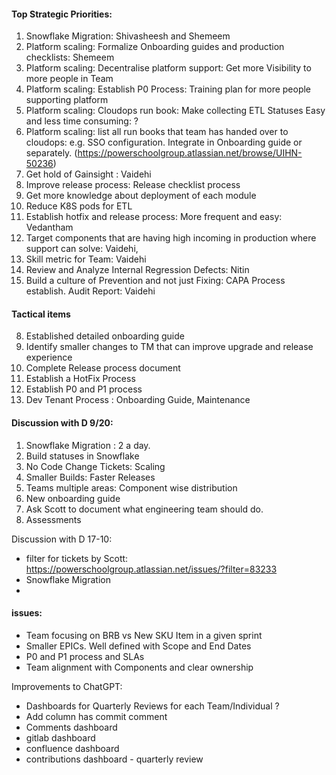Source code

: #### Top Strategic Priorities: 
1. Snowflake Migration: Shivasheesh and Shemeem 
2. Platform scaling: Formalize Onboarding guides and production checklists: Shemeem 
3. Platform scaling: Decentralise platform support: Get more Visibility to more people in Team 
4. Platform scaling: Establish P0 Process: Training plan for more people supporting platform 
5. Platform scaling: Cloudops run book: Make collecting ETL Statuses Easy and less time consuming: ? 
6. Platform scaling: list all run books that team has handed over to cloudops: e.g. SSO configuration. Integrate in Onboarding guide or separately. (https://powerschoolgroup.atlassian.net/browse/UIHN-50236)
5. Get hold of Gainsight : Vaidehi 
5. Improve release process: Release checklist process 
6. Get more knowledge about deployment of each module 
7. Reduce K8S pods for ETL 
8. Establish hotfix and release process: More frequent and easy: Vedantham 
9. Target components that are having high incoming in production where support can solve: Vaidehi, 
8. Skill metric for Team: Vaidehi 
9. Review and Analyze Internal Regression Defects: Nitin 
10. Build a culture of Prevention and not just Fixing: CAPA Process establish. Audit Report: Vaidehi  


#### Tactical items 
8. Established detailed onboarding guide 
9. Identify smaller changes to TM that can improve upgrade and release experience 
10. Complete Release process document 
11. Establish a HotFix Process 
12. Establish P0 and P1 process 
13. Dev Tenant Process : Onboarding Guide, Maintenance 


#### Discussion with D 9/20:
1. Snowflake Migration : 2 a day. 
2. Build statuses in Snowflake 
3. No Code Change Tickets: Scaling 
4. Smaller Builds: Faster Releases 
5. Teams multiple areas: Component wise distribution 
6. New onboarding guide 
7. Ask Scott to document what engineering team should do.
8. Assessments 

Discussion with D 17-10:
- filter for tickets by Scott: https://powerschoolgroup.atlassian.net/issues/?filter=83233
- Snowflake Migration 
- 


#### issues: 
- Team focusing on BRB vs New SKU Item in a given sprint 
- Smaller EPICs. Well defined with Scope and End Dates 
- P0 and P1 process and SLAs 
- Team alignment with Components and clear ownership


Improvements to ChatGPT: 
- Dashboards for Quarterly Reviews for each Team/Individual ? 
- Add column has commit comment 
- Comments dashboard 
- gitlab dashboard 
- confluence dashboard 
- contributions dashboard - quarterly review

• Problem details
Each line from the start of the entries above through the line with "3. No Code Change Tickets: Scaling" should be duplicated exactly, leaving out the pictures.

• Result
Source code

: #### Top Strategic Priorities: 
1. Snowflake Migration: Shivasheesh and Shemeem 
2. Platform scaling: Formalize Onboarding guides and production checklists: Shemeem 
3. Platform scaling: Decentralise platform support: Get more Visibility to more people in Team 
4. Platform scaling: Establish P0 Process: Training plan for more people supporting platform 
5. Platform scaling: Cloudops run book: Make collecting ETL Statuses Easy and less time consuming: ? 
6. Platform scaling: list all run books that team has handed over to cloudops: e.g. SSO configuration. Integrate in Onboarding guide or separately. (https://powerschoolgroup.atlassian.net/browse/UIHN-50236)
5. Get hold of Gainsight : Vaidehi 
5. Improve release process: Release checklist process 
6. Get more knowledge about deployment of each module 
7. Reduce K8S pods for ETL 
8. Establish hotfix and release process: More frequent and easy: Vedantham 
9. Target components that are having high incoming in production where support can solve: Vaidehi, 
8. Skill metric for Team: Vaidehi 
9. Review and Analyze Internal Regression Defects: Nitin 
10. Build a culture of Prevention and not just Fixing: CAPA Process establish. Audit Report: Vaidehi  


#### Tactical items 
8. Established detailed onboarding guide 
9. Identify smaller changes to TM that can improve upgrade and release experience 
10. Complete Release process document 
11. Establish a HotFix Process 
12. Establish P0 and P1 process 
13. Dev Tenant Process : Onboarding Guide, Maintenance 


#### Discussion with D 9/20:
1. Snowflake Migration : 2 a day. 
2. Build statuses in Snowflake 
3. No Code Change Tickets: Scaling 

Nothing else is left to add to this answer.